Work item:
Exclude the pictures and retype the entries as written.

[Entries taken from a collection]
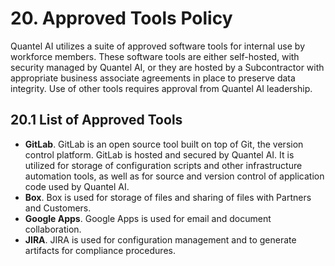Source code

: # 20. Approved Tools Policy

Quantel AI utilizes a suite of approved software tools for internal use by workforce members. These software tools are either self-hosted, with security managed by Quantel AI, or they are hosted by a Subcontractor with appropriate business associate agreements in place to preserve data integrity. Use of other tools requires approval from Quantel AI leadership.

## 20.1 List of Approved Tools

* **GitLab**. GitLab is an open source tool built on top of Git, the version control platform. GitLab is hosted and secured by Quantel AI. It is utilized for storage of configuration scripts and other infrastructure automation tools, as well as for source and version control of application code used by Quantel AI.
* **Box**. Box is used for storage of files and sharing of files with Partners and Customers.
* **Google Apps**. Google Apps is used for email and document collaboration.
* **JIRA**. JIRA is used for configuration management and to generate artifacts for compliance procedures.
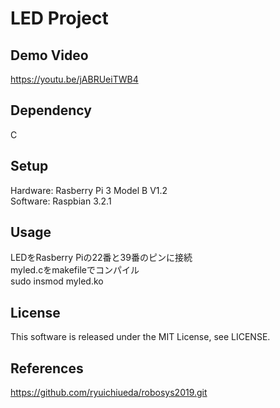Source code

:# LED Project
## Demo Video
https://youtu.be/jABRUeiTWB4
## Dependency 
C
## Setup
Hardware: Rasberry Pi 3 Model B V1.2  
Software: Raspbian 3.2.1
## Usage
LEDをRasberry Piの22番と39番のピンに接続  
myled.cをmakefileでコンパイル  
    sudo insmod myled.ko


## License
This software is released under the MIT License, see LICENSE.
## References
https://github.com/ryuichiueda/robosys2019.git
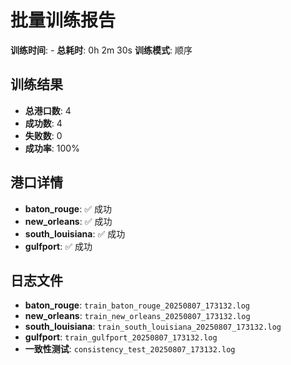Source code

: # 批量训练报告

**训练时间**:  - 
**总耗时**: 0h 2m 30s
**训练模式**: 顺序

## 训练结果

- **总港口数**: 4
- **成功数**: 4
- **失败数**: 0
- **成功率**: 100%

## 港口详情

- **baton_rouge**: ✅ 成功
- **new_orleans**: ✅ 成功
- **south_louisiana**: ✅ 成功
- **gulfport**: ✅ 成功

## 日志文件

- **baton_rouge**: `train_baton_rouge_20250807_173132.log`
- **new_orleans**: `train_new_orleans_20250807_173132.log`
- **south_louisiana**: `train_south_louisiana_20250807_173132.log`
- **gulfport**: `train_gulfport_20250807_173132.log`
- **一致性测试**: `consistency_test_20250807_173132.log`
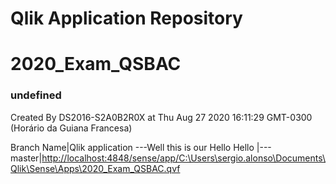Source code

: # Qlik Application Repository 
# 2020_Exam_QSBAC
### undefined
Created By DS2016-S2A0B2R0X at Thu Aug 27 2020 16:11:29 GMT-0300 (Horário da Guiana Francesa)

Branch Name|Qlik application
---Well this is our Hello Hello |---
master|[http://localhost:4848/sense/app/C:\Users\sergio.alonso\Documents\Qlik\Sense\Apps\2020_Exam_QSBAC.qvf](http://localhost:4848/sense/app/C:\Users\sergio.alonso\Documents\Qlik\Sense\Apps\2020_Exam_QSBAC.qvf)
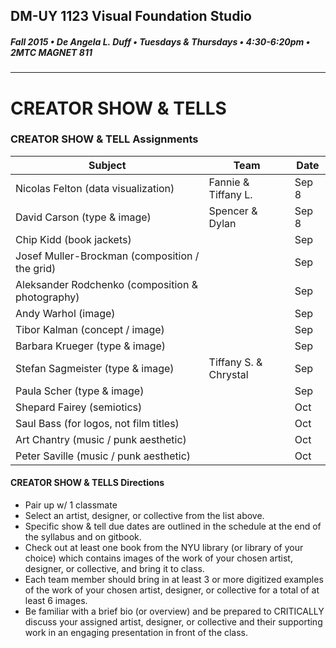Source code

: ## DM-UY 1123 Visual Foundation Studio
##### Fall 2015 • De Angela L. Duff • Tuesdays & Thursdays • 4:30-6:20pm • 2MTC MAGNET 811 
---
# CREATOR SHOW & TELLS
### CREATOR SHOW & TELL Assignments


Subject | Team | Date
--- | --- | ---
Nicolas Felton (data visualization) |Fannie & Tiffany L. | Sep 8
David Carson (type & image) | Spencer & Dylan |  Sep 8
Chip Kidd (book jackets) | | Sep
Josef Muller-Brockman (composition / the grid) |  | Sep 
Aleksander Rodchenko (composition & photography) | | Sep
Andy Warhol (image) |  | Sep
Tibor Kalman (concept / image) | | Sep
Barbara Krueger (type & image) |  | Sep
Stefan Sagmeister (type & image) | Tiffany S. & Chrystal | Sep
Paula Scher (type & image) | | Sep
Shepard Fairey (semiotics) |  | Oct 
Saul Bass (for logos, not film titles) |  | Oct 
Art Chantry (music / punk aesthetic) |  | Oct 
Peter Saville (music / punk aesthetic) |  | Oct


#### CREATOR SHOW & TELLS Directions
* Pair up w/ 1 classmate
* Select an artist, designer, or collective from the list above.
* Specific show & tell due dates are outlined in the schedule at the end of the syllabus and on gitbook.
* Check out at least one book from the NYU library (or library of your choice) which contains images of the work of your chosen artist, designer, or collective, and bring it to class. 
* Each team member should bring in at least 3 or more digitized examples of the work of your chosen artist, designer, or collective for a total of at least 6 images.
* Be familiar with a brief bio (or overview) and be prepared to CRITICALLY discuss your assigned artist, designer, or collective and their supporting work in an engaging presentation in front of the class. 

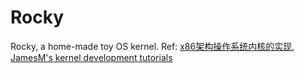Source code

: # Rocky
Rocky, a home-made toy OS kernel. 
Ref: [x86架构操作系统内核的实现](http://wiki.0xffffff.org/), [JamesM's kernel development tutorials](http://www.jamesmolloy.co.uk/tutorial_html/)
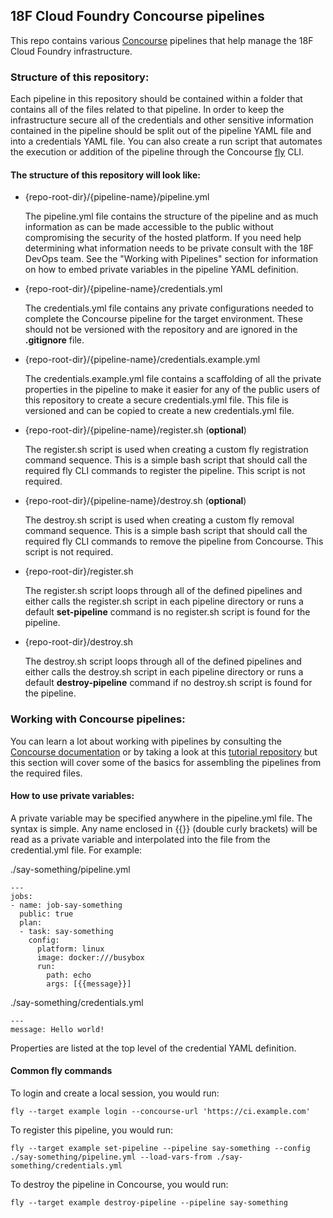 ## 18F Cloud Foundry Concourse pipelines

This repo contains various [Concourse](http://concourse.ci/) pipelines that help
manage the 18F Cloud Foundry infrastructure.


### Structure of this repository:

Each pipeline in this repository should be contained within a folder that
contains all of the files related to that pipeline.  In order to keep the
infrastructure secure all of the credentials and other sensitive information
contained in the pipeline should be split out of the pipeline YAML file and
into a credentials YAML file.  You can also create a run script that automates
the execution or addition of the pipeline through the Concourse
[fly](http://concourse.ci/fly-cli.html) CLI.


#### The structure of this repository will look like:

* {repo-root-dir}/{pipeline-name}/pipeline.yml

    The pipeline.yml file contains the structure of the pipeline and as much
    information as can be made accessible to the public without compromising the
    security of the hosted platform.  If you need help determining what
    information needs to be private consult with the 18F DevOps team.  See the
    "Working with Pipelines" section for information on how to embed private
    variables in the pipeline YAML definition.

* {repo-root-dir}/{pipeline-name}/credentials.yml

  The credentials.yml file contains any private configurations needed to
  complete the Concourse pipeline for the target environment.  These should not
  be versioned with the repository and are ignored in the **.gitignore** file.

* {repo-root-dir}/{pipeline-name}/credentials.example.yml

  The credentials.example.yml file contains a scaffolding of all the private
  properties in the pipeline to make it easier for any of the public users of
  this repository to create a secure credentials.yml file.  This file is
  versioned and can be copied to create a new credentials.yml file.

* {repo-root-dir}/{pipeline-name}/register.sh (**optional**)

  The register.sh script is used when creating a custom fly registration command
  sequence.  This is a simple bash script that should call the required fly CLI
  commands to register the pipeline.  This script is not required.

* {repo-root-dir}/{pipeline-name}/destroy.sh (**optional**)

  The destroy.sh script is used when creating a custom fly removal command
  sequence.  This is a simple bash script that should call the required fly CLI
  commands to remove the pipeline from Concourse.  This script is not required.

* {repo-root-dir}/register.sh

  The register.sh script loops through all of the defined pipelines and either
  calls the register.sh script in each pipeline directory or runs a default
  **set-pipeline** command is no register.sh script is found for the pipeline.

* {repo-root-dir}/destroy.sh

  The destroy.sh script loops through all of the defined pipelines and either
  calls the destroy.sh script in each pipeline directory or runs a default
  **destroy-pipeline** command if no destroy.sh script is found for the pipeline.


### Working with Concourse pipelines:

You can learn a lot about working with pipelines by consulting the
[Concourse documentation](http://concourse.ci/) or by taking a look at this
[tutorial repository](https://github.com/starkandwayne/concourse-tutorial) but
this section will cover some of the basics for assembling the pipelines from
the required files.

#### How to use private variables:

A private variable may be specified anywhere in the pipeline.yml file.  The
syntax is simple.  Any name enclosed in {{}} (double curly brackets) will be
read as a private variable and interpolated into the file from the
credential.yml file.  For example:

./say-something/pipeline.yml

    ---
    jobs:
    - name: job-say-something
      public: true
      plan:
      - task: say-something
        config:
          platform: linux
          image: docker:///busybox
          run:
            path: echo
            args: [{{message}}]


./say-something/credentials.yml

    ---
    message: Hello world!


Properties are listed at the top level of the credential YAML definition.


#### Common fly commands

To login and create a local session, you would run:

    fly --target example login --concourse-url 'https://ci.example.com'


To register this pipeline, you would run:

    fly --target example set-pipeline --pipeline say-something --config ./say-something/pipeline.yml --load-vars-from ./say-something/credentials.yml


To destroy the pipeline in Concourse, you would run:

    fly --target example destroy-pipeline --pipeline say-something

Result of the task:
Source code

: # 20. Approved Tools Policy

Quantel AI utilizes a suite of approved software tools for internal use by workforce members. These software tools are either self-hosted, with security managed by Quantel AI, or they are hosted by a Subcontractor with appropriate business associate agreements in place to preserve data integrity. Use of other tools requires approval from Quantel AI leadership.

## 20.1 List of Approved Tools

* **GitLab**. GitLab is an open source tool built on top of Git, the version control platform. GitLab is hosted and secured by Quantel AI. It is utilized for storage of configuration scripts and other infrastructure automation tools, as well as for source and version control of application code used by Quantel AI.
* **Box**. Box is used for storage of files and sharing of files with Partners and Customers.
* **Google Apps**. Google Apps is used for email and document collaboration.
* **JIRA**. JIRA is used for configuration management and to generate artifacts for compliance procedures.
Source code

:# LED Project
## Demo Video
https://youtu.be/jABRUeiTWB4
## Dependency 
C
## Setup
Hardware: Rasberry Pi 3 Model B V1.2  
Software: Raspbian 3.2.1
## Usage
LEDをRasberry Piの22番と39番のピンに接続  
myled.cをmakefileでコンパイル  
    sudo insmod myled.ko


## License
This software is released under the MIT License, see LICENSE.
## References
https://github.com/ryuichiueda/robosys2019.git
Source code

: # 批量训练报告

**训练时间**:  - 
**总耗时**: 0h 2m 30s
**训练模式**: 顺序

## 训练结果

- **总港口数**: 4
- **成功数**: 4
- **失败数**: 0
- **成功率**: 100%

## 港口详情

- **baton_rouge**: ✅ 成功
- **new_orleans**: ✅ 成功
- **south_louisiana**: ✅ 成功
- **gulfport**: ✅ 成功

## 日志文件

- **baton_rouge**: `train_baton_rouge_20250807_173132.log`
- **new_orleans**: `train_new_orleans_20250807_173132.log`
- **south_louisiana**: `train_south_louisiana_20250807_173132.log`
- **gulfport**: `train_gulfport_20250807_173132.log`
- **一致性测试**: `consistency_test_20250807_173132.log`
Source code

: # Qlik Application Repository 
# 2020_Exam_QSBAC
### undefined
Created By DS2016-S2A0B2R0X at Thu Aug 27 2020 16:11:29 GMT-0300 (Horário da Guiana Francesa)

Branch Name|Qlik application
---Well this is our Hello Hello |---
master|[http://localhost:4848/sense/app/C:\Users\sergio.alonso\Documents\Qlik\Sense\Apps\2020_Exam_QSBAC.qvf](http://localhost:4848/sense/app/C:\Users\sergio.alonso\Documents\Qlik\Sense\Apps\2020_Exam_QSBAC.qvf)
Source code

: ## DM-UY 1123 Visual Foundation Studio
##### Fall 2015 • De Angela L. Duff • Tuesdays & Thursdays • 4:30-6:20pm • 2MTC MAGNET 811 
---
# CREATOR SHOW & TELLS
### CREATOR SHOW & TELL Assignments


Subject | Team | Date
--- | --- | ---
Nicolas Felton (data visualization) |Fannie & Tiffany L. | Sep 8
David Carson (type & image) | Spencer & Dylan |  Sep 8
Chip Kidd (book jackets) | | Sep
Josef Muller-Brockman (composition / the grid) |  | Sep 
Aleksander Rodchenko (composition & photography) | | Sep
Andy Warhol (image) |  | Sep
Tibor Kalman (concept / image) | | Sep
Barbara Krueger (type & image) |  | Sep
Stefan Sagmeister (type & image) | Tiffany S. & Chrystal | Sep
Paula Scher (type & image) | | Sep
Shepard Fairey (semiotics) |  | Oct 
Saul Bass (for logos, not film titles) |  | Oct 
Art Chantry (music / punk aesthetic) |  | Oct 
Peter Saville (music / punk aesthetic) |  | Oct


#### CREATOR SHOW & TELLS Directions
* Pair up w/ 1 classmate
* Select an artist, designer, or collective from the list above.
* Specific show & tell due dates are outlined in the schedule at the end of the syllabus and on gitbook.
* Check out at least one book from the NYU library (or library of your choice) which contains images of the work of your chosen artist, designer, or collective, and bring it to class. 
* Each team member should bring in at least 3 or more digitized examples of the work of your chosen artist, designer, or collective for a total of at least 6 images.
* Be familiar with a brief bio (or overview) and be prepared to CRITICALLY discuss your assigned artist, designer, or collective and their supporting work in an engaging presentation in front of the class. 

Source code

: # Rocky
Rocky, a home-made toy OS kernel. 
Ref: [x86架构操作系统内核的实现](http://wiki.0xffffff.org/), [JamesM's kernel development tutorials](http://www.jamesmolloy.co.uk/tutorial_html/)
 ## 18F Cloud Foundry Concourse pipelines

This repo contains various [Concourse](http://concourse.ci/) pipelines that help
manage the 18F Cloud Foundry infrastructure.


### Structure of this repository:

Each pipeline in this repository should be contained within a folder that
contains all of the files related to that pipeline.  In order to keep the
infrastructure secure all of the credentials and other sensitive information
contained in the pipeline should be split out of the pipeline YAML file and
into a credentials YAML file.  You can also create a run script that automates
the execution or addition of the pipeline through the Concourse
[fly](http://concourse.ci/fly-cli.html) CLI.


#### The structure of this repository will look like:

* {repo-root-dir}/{pipeline-name}/pipeline.yml

    The pipeline.yml file contains the structure of the pipeline and as much
    information as can be made accessible to the public without compromising the
    security of the hosted platform.  If you need help determining what
    information needs to be private consult with the 18F DevOps team.  See the
    "Working with Pipelines" section for information on how to embed private
    variables in the pipeline YAML definition.

* {repo-root-dir}/{pipeline-name}/credentials.yml

  The credentials.yml file contains any private configurations needed to
  complete the Concourse pipeline for the target environment.  These should not
  be versioned with the repository and are ignored in the **.gitignore** file.

* {repo-root-dir}/{pipeline-name}/credentials.example.yml

  The credentials.example.yml file contains a scaffolding of all the private
  properties in the pipeline to make it easier for any of the public users of
  this repository to create a secure credentials.yml file.  This file is
  versioned and can be copied to create a new credentials.yml file.

* {repo-root-dir}/{pipeline-name}/register.sh (**optional**)

  The register.sh script is used when creating a custom fly registration command
  sequence.  This is a simple bash script that should call the required fly CLI
  commands to register the pipeline.  This script is not required.

* {repo-root-dir}/{pipeline-name}/destroy.sh (**optional**)

  The destroy.sh script is used when creating a custom fly removal command
  sequence.  This is a simple bash script that should call the required fly CLI
  commands to remove the pipeline from Concourse.  This script is not required.

* {repo-root-dir}/register.sh

  The register.sh script loops through all of the defined pipelines and either
  calls the register.sh script in each pipeline directory or runs a default
  **set-pipeline** command is no register.sh script is found for the pipeline.

* {repo-root-dir}/destroy.sh

  The destroy.sh script loops through all of the defined pipelines and either
  calls the destroy.sh script in each pipeline directory or runs a default
  **destroy-pipeline** command if no destroy.sh script is found for the pipeline.


### Working with Concourse pipelines:

You can learn a lot about working with pipelines by consulting the
[Concourse documentation](http://concourse.ci/) or by taking a look at this
[tutorial repository](https://github.com/starkandwayne/concourse-tutorial) but
this section will cover some of the basics for assembling the pipelines from
the required files.

#### How to use private variables:

A private variable may be specified anywhere in the pipeline.yml file.  The
syntax is simple.  Any name enclosed in {{}} (double curly brackets) will be
read as a private variable and interpolated into the file from the
credential.yml file.  For example:

./say-something/pipeline.yml

    ---
    jobs:
    - name: job-say-something
      public: true
      plan:
      - task: say-something
        config:
          platform: linux
          image: docker:///busybox
          run:
            path: echo
            args: [{{message}}]


./say-something/credentials.yml

    ---
    message: Hello world!


Properties are listed at the top level of the credential YAML definition.


#### Common fly commands

To login and create a local session, you would run:

    fly --target example login --concourse-url 'https://ci.example.com'


To register this pipeline, you would run:

    fly --target example set-pipeline --pipeline say-something --config ./say-something/pipeline.yml --load-vars-from ./say-something/credentials.yml


To destroy the pipeline in Concourse, you would run:

    fly --target example destroy-pipeline --pipeline say-something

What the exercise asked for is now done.